**Data supplied:**
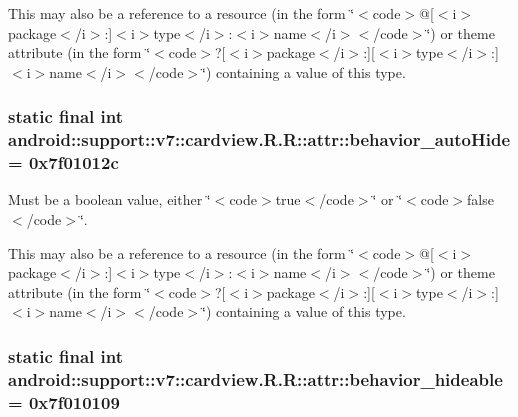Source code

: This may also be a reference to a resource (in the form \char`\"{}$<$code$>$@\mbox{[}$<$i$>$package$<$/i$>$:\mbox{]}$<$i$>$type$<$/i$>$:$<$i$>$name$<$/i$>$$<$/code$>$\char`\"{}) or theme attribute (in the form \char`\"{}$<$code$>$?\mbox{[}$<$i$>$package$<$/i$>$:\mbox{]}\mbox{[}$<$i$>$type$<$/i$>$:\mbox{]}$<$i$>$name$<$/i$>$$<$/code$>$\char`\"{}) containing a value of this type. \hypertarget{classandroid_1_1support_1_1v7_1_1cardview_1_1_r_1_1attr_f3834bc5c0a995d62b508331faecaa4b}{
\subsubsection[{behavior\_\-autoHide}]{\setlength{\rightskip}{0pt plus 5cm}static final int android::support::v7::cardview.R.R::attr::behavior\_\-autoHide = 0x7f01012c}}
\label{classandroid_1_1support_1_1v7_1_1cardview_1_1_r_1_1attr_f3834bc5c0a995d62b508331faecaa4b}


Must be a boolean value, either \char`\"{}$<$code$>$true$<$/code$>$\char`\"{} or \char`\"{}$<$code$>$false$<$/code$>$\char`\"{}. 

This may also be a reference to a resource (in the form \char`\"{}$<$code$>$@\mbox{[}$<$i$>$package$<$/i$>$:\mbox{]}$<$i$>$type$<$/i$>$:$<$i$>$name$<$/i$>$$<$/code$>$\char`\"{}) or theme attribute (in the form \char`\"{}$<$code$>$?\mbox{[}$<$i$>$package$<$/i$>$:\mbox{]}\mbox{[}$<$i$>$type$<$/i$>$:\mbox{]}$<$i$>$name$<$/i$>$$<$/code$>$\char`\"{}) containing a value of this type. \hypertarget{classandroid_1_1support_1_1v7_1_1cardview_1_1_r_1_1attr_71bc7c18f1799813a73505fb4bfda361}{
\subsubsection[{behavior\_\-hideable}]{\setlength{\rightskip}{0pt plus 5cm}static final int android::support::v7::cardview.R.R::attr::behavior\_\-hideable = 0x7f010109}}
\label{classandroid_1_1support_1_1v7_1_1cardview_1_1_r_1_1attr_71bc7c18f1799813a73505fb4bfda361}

**Directions:**
Retype the records above exactly, and keep any picture out of what you write.

**Result of this exercise:**
Source code

: This may also be a reference to a resource (in the form \char`\"{}$<$code$>$@\mbox{[}$<$i$>$package$<$/i$>$:\mbox{]}$<$i$>$type$<$/i$>$:$<$i$>$name$<$/i$>$$<$/code$>$\char`\"{}) or theme attribute (in the form \char`\"{}$<$code$>$?\mbox{[}$<$i$>$package$<$/i$>$:\mbox{]}\mbox{[}$<$i$>$type$<$/i$>$:\mbox{]}$<$i$>$name$<$/i$>$$<$/code$>$\char`\"{}) containing a value of this type. \hypertarget{classandroid_1_1support_1_1v7_1_1cardview_1_1_r_1_1attr_f3834bc5c0a995d62b508331faecaa4b}{
\subsubsection[{behavior\_\-autoHide}]{\setlength{\rightskip}{0pt plus 5cm}static final int android::support::v7::cardview.R.R::attr::behavior\_\-autoHide = 0x7f01012c}}
\label{classandroid_1_1support_1_1v7_1_1cardview_1_1_r_1_1attr_f3834bc5c0a995d62b508331faecaa4b}


Must be a boolean value, either \char`\"{}$<$code$>$true$<$/code$>$\char`\"{} or \char`\"{}$<$code$>$false$<$/code$>$\char`\"{}. 

This may also be a reference to a resource (in the form \char`\"{}$<$code$>$@\mbox{[}$<$i$>$package$<$/i$>$:\mbox{]}$<$i$>$type$<$/i$>$:$<$i$>$name$<$/i$>$$<$/code$>$\char`\"{}) or theme attribute (in the form \char`\"{}$<$code$>$?\mbox{[}$<$i$>$package$<$/i$>$:\mbox{]}\mbox{[}$<$i$>$type$<$/i$>$:\mbox{]}$<$i$>$name$<$/i$>$$<$/code$>$\char`\"{}) containing a value of this type. \hypertarget{classandroid_1_1support_1_1v7_1_1cardview_1_1_r_1_1attr_71bc7c18f1799813a73505fb4bfda361}{
\subsubsection[{behavior\_\-hideable}]{\setlength{\rightskip}{0pt plus 5cm}static final int android::support::v7::cardview.R.R::attr::behavior\_\-hideable = 0x7f010109}}
\label{classandroid_1_1support_1_1v7_1_1cardview_1_1_r_1_1attr_71bc7c18f1799813a73505fb4bfda361}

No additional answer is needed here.